Welcome to LTPH This or That?, the blog series where we talk about public health marketing and communication messages and assets, when we think they work best and why.
In this edition of This or That?, we’re looking at animated GIFs, specifically those from the #FluTip series posted by @CDCFlu on Twitter. But, before we get into the nitty-gritty, let's check the performance of GIFs on Twitter and best practices for using them.

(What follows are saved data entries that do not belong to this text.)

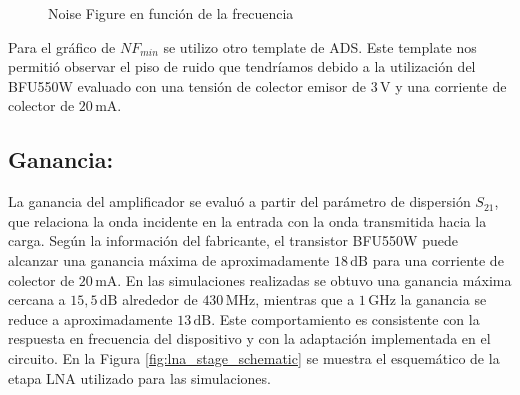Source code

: \begin{figure}[htbp]
\centering
{}
\caption{Noise Figure en función de la frecuencia}
\label{fig:nf_vs_freq}
\end{figure}
Para el gráfico de $NF_{min}$ se utilizo otro template de ADS. Este template nos permitió observar el piso de ruido que tendríamos debido a la utilización del BFU550W evaluado con una tensión de colector emisor de $3\,\text{V}$ y una corriente de colector de $20\,\text{mA}$.
\subsection{Ganancia:}
La ganancia del amplificador se evaluó a partir del parámetro de dispersión $S_{21}$, que relaciona la onda incidente en la entrada con la onda transmitida hacia la carga. Según la información del fabricante, el transistor BFU550W puede alcanzar una ganancia máxima de aproximadamente $18\,\text{dB}$ para una corriente de colector de $20\,\text{mA}$.
En las simulaciones realizadas se obtuvo una ganancia máxima cercana a $15{,}5\,\text{dB}$ alrededor de $430\,\text{MHz}$, mientras que a $1\,\text{GHz}$ la ganancia se reduce a aproximadamente $13\,\text{dB}$. Este comportamiento es consistente con la respuesta en frecuencia del dispositivo y con la adaptación implementada en el circuito. En la Figura \ref{fig:lna_stage_schematic} se muestra el esquemático de la etapa LNA utilizado para las simulaciones.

Why use animated GIFs? They can be far more engaging than static images. CoSchedule reports that tweets with GIFs get 167% more click-throughs than tweets with static images, and according to Insight Pool, sharing a post with a GIF increased the engagement rate 20% for B2C brands. Social Media Today says tweets with GIFs generate 6X more engagement than tweets with basic text updates, and are 3X as likely to be retweeted than tweets with images. GIFs can backfire, though. The folks at Hootsuite advise against posting GIFs that are out of context, too casual, or overly branded. They also recommend using GIFs to advertise sales and events, feature products, visualize data, and share instructional content. You can check out Hootsuite's Ultimate GIF Guide for Social Media Marketers for more insights and tips.
This GIF earned @CDCFlu 180 retweets, 132 likes, and 2 comments.
Stay Home GIF
This GIF earned @CDCFlu 612 retweets, 470 likes, and 20 comments.
Antiviral Treatment GIF
This GIF earned @CDCFlu 73 retweets, 65 likes, and 3 comments.
Let's talk This Or That? The antiviral treatment GIF had the lowest total engagement. It must be noted that we are comparing apples and oranges, in the sense that we don't know how many people viewed each post (reach) or how many times each post was viewed (impressions). Without those denominators, we can't definitively say which post performed best. The stark difference in the total engagement between the posts that modeled a behavior and the one post that did not, however, does raise some questions. Is the animation in behavior change and social marketing GIFs better when used for demonstrating a behavior? Is animation distracting when it involves only text elements and does not model a behavior/action?